Action item: Return only the stretch of the material below that begins with the line containing "## Цель работы" and ends with the line containing "- проверили создание нод", exactly; both of those lines belong to it.

****

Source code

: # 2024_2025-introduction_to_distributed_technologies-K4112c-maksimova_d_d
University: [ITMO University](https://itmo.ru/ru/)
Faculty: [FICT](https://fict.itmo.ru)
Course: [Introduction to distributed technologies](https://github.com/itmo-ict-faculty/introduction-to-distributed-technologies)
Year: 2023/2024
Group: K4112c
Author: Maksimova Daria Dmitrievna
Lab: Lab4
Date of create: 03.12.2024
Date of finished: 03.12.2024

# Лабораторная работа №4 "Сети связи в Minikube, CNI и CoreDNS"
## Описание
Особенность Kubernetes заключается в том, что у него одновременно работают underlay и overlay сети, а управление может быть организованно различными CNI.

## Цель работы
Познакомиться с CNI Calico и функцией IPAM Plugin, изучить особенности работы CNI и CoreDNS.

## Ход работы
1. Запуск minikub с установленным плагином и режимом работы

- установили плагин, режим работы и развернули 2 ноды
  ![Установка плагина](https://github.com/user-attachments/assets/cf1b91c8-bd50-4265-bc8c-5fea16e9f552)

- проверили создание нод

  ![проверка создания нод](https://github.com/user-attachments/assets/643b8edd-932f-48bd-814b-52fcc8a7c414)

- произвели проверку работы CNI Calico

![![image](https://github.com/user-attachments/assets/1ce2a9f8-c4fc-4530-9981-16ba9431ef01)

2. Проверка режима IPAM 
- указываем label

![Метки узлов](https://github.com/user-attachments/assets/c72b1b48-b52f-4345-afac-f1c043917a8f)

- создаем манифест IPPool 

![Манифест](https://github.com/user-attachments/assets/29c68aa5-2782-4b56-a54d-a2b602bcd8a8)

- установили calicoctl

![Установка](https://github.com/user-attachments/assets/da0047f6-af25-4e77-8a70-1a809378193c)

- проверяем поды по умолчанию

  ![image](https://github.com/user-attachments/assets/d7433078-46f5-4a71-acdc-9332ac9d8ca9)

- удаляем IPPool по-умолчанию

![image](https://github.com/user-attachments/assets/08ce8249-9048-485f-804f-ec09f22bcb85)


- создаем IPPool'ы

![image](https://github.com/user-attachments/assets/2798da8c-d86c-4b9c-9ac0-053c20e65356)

****

Answer area:
## Цель работы
Познакомиться с CNI Calico и функцией IPAM Plugin, изучить особенности работы CNI и CoreDNS.

## Ход работы
1. Запуск minikub с установленным плагином и режимом работы

- установили плагин, режим работы и развернули 2 ноды
  ![Установка плагина](https://github.com/user-attachments/assets/cf1b91c8-bd50-4265-bc8c-5fea16e9f552)

- проверили создание нод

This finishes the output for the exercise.